What you should do => Output all entries verbatim, dropping pictures.

[Stored data entries]
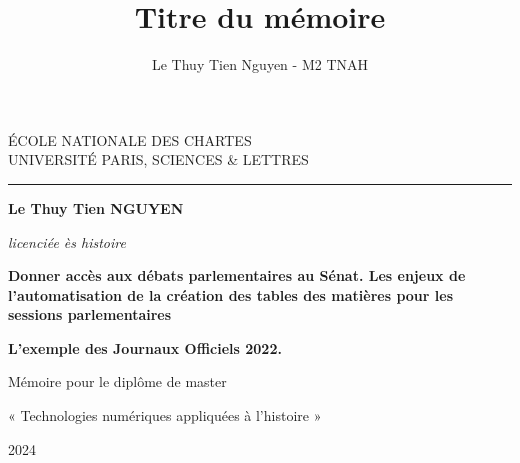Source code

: \author{Le Thuy Tien Nguyen - M2 TNAH}
\title{Titre du mémoire}



%

\begin{titlepage} 

\centering 

{\LARGE ÉCOLE NATIONALE DES CHARTES\\
UNIVERSITÉ PARIS, SCIENCES \& LETTRES \par} 

\vspace{1cm} %
\rule{2cm}{0.02cm}

\vspace{3cm} 

{\Large \textbf{Le Thuy Tien NGUYEN} \par}

\normalsize \textit{licenciée ès histoire} \par

\vspace{2cm} 

{\Huge \textbf{Donner accès aux débats parlementaires au Sénat. Les enjeux de l’automatisation de la création des tables des matières pour les sessions parlementaires } \par}

\vspace{1cm}

{\LARGE \textbf{L’exemple des Journaux Officiels 2022.} \par}

\vfill

{\large Mémoire pour le diplôme de master \par}
{\large « Technologies numériques appliquées à l'histoire » \par} 

\vspace{0.5cm}

{2024 \par} 

\end{titlepage}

Response =>
Source code

: \author{Le Thuy Tien Nguyen - M2 TNAH}
\title{Titre du mémoire}



%

\begin{titlepage} 

\centering 

{\LARGE ÉCOLE NATIONALE DES CHARTES\\
UNIVERSITÉ PARIS, SCIENCES \& LETTRES \par} 

\vspace{1cm} %
\rule{2cm}{0.02cm}

\vspace{3cm} 

{\Large \textbf{Le Thuy Tien NGUYEN} \par}

\normalsize \textit{licenciée ès histoire} \par

\vspace{2cm} 

{\Huge \textbf{Donner accès aux débats parlementaires au Sénat. Les enjeux de l’automatisation de la création des tables des matières pour les sessions parlementaires } \par}

\vspace{1cm}

{\LARGE \textbf{L’exemple des Journaux Officiels 2022.} \par}

\vfill

{\large Mémoire pour le diplôme de master \par}
{\large « Technologies numériques appliquées à l'histoire » \par} 

\vspace{0.5cm}

{2024 \par} 

\end{titlepage}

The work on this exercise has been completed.